▶ Work to be completed: From the line with "- fea1795: Potential" to the line with "compatibility with PHP 7", retype every line exactly, including those two, and leave out the rest of the data below.

▶ Exercise data:
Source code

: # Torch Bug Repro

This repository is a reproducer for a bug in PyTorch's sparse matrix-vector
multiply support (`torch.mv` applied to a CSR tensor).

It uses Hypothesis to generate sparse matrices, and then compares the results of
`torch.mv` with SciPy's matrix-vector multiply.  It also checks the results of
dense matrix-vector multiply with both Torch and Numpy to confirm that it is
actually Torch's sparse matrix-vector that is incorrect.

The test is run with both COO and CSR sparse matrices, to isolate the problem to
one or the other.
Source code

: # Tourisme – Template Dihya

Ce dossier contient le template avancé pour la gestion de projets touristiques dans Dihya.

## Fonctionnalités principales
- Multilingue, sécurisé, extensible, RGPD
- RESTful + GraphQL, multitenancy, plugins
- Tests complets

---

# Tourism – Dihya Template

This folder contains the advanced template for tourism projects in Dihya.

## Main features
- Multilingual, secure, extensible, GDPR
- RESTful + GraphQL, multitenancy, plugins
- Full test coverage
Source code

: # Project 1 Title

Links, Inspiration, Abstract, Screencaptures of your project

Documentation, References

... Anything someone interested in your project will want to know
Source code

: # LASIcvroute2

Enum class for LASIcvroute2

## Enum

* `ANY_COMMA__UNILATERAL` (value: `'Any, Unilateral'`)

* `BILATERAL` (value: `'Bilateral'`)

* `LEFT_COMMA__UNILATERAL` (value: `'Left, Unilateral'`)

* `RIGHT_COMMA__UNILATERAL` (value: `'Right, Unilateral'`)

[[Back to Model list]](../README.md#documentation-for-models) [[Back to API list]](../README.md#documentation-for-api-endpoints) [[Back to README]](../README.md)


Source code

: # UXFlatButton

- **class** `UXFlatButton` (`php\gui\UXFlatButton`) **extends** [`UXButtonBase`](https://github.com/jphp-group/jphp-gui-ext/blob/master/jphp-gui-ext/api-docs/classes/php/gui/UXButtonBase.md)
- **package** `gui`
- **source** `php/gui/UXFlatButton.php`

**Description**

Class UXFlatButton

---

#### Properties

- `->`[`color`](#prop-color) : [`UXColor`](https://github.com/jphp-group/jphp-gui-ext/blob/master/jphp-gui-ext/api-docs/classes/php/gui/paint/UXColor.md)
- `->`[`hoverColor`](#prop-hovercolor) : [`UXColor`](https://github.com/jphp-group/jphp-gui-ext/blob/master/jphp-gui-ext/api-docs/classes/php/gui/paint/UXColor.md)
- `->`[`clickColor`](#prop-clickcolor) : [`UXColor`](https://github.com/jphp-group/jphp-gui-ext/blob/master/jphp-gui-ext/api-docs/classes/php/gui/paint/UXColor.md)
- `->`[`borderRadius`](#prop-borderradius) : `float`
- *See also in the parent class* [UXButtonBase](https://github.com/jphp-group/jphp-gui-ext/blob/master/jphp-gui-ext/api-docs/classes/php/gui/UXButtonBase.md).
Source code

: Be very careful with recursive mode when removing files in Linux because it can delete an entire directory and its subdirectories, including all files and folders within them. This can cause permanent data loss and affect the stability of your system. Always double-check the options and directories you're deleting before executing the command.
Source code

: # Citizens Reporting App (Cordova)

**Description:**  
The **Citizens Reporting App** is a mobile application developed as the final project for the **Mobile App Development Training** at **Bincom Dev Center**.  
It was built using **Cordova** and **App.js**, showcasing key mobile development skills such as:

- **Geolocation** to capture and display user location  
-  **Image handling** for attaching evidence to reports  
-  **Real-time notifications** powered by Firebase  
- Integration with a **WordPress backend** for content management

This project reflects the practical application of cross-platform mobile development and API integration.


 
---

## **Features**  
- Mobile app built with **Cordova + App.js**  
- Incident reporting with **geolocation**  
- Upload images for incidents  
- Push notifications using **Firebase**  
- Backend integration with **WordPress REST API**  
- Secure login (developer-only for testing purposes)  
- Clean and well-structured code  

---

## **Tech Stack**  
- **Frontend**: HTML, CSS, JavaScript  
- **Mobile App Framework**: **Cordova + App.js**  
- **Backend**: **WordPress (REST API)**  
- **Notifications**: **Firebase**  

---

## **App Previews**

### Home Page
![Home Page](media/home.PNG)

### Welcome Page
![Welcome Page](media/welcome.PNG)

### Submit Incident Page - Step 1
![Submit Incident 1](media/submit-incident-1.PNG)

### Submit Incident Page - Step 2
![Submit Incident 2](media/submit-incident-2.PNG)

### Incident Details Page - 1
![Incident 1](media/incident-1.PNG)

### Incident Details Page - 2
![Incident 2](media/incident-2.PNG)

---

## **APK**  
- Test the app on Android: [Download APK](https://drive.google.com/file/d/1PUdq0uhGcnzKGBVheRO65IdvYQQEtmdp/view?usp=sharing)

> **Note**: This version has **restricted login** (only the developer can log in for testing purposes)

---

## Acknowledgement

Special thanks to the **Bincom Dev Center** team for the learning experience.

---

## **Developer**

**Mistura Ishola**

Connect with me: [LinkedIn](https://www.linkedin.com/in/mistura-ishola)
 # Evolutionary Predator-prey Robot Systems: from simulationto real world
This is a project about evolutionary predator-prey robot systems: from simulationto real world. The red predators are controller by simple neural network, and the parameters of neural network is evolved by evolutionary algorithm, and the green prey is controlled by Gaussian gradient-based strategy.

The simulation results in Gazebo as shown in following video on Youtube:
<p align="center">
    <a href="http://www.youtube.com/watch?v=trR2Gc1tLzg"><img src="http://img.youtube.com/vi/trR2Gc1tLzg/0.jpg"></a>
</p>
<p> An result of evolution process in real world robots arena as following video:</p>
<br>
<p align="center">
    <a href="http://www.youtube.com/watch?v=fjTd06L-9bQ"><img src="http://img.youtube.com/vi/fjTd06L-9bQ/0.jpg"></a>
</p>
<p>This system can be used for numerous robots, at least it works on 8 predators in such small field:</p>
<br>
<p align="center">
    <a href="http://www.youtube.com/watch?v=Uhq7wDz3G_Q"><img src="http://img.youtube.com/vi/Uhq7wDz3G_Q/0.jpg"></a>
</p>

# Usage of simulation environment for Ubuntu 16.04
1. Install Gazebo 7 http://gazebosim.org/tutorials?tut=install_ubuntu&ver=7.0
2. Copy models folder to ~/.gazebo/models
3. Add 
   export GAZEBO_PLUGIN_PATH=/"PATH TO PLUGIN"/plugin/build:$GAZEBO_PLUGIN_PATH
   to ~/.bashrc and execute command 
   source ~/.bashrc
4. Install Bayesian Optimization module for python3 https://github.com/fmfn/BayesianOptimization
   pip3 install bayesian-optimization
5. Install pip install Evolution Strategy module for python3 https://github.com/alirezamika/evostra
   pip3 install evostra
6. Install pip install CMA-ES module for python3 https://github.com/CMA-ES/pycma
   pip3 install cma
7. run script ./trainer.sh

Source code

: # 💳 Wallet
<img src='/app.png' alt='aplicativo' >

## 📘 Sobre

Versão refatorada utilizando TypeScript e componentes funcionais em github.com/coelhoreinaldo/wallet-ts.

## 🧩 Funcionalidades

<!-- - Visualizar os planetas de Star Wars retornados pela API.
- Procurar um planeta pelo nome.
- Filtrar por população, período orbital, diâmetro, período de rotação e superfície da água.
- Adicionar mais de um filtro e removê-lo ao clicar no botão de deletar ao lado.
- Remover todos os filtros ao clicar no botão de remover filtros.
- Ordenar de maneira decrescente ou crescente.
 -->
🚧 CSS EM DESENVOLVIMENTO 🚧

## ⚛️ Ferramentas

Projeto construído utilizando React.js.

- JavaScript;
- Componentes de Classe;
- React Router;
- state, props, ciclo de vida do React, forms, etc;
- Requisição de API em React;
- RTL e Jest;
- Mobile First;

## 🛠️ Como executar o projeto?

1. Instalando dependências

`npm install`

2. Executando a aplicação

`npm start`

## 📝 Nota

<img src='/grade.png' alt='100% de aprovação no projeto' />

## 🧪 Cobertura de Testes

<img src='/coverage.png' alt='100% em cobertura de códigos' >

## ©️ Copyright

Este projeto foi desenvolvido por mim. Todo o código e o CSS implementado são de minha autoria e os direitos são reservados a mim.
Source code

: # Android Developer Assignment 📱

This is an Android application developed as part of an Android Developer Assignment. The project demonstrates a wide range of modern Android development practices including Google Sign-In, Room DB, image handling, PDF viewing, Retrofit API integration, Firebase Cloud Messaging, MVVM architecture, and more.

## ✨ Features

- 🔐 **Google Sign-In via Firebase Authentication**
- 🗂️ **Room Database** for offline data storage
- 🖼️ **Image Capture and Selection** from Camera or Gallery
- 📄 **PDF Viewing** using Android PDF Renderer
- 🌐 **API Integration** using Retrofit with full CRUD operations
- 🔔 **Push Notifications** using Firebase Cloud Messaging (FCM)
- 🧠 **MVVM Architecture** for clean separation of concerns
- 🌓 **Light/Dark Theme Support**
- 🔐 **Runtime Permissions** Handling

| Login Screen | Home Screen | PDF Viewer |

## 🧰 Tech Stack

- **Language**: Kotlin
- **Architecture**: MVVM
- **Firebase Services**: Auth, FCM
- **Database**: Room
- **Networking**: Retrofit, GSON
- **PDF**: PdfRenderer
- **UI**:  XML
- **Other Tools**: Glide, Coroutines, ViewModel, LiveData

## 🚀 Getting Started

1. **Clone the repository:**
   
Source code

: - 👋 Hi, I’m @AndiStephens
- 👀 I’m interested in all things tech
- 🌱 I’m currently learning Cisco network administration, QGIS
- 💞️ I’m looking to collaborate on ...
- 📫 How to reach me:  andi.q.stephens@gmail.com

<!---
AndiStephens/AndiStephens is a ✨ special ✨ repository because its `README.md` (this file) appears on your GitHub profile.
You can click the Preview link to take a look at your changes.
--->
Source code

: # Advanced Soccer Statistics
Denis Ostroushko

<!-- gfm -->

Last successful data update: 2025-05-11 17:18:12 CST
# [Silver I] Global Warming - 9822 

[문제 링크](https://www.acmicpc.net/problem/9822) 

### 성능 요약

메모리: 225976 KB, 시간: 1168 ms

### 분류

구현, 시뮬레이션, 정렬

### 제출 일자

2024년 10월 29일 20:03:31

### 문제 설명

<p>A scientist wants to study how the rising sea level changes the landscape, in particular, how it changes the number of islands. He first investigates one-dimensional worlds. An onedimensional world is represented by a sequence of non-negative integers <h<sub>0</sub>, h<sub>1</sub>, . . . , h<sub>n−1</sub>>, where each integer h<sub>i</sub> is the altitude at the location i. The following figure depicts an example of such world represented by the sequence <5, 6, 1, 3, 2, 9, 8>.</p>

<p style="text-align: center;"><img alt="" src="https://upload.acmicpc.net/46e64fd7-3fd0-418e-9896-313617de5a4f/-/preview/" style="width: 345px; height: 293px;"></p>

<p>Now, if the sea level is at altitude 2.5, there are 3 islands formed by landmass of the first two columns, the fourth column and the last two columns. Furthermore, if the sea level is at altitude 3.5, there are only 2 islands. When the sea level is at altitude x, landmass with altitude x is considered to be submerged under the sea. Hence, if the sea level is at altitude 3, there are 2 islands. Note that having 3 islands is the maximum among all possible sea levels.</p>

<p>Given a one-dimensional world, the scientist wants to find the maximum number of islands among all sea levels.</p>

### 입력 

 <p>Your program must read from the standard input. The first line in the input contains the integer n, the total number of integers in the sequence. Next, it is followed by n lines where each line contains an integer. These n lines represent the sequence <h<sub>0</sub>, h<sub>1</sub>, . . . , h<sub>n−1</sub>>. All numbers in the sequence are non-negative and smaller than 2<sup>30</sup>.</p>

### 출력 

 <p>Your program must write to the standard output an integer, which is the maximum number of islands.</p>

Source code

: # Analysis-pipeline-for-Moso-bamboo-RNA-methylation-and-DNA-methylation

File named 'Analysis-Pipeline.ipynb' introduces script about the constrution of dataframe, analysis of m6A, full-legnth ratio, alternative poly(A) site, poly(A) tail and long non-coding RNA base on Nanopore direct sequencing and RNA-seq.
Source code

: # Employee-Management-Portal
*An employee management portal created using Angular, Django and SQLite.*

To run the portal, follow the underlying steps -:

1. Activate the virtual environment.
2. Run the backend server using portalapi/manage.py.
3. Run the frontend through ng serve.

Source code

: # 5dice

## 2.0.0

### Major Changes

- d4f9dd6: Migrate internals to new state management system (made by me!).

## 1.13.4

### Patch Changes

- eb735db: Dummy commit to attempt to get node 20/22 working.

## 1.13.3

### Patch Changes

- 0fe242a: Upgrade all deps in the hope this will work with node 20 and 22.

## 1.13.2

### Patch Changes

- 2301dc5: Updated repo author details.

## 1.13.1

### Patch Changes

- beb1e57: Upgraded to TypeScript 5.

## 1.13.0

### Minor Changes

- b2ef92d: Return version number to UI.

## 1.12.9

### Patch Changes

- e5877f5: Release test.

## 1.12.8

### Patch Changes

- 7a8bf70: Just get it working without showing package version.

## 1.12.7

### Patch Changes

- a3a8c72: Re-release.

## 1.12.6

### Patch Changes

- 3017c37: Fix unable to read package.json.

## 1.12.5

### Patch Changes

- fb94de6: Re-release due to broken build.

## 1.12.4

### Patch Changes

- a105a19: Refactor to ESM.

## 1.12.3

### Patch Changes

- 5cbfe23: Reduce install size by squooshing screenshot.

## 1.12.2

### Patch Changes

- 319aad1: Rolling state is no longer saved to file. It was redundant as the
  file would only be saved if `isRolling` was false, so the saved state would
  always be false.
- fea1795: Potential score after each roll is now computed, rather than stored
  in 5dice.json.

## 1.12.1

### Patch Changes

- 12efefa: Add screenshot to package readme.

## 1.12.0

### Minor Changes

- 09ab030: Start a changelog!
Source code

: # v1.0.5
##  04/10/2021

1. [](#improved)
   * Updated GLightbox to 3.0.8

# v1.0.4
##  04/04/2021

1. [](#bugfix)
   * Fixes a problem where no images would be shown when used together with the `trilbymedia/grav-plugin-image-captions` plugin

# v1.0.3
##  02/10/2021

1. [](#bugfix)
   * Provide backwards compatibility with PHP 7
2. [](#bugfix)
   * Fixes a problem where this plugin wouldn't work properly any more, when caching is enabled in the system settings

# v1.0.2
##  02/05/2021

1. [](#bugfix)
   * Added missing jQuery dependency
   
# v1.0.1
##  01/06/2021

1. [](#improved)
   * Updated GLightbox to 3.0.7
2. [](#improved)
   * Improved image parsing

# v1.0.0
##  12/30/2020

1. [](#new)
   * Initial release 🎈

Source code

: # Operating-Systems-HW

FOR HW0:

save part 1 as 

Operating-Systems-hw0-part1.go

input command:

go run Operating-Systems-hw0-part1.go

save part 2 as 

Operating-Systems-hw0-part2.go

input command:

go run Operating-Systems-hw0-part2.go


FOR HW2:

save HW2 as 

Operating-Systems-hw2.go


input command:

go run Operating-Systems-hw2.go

▶ Expected answer:
- fea1795: Potential score after each roll is now computed, rather than stored
  in 5dice.json.

## 1.12.1

### Patch Changes

- 12efefa: Add screenshot to package readme.

## 1.12.0

### Minor Changes

- 09ab030: Start a changelog!
Source code

: # v1.0.5
##  04/10/2021

1. [](#improved)
   * Updated GLightbox to 3.0.8

# v1.0.4
##  04/04/2021

1. [](#bugfix)
   * Fixes a problem where no images would be shown when used together with the `trilbymedia/grav-plugin-image-captions` plugin

# v1.0.3
##  02/10/2021

1. [](#bugfix)
   * Provide backwards compatibility with PHP 7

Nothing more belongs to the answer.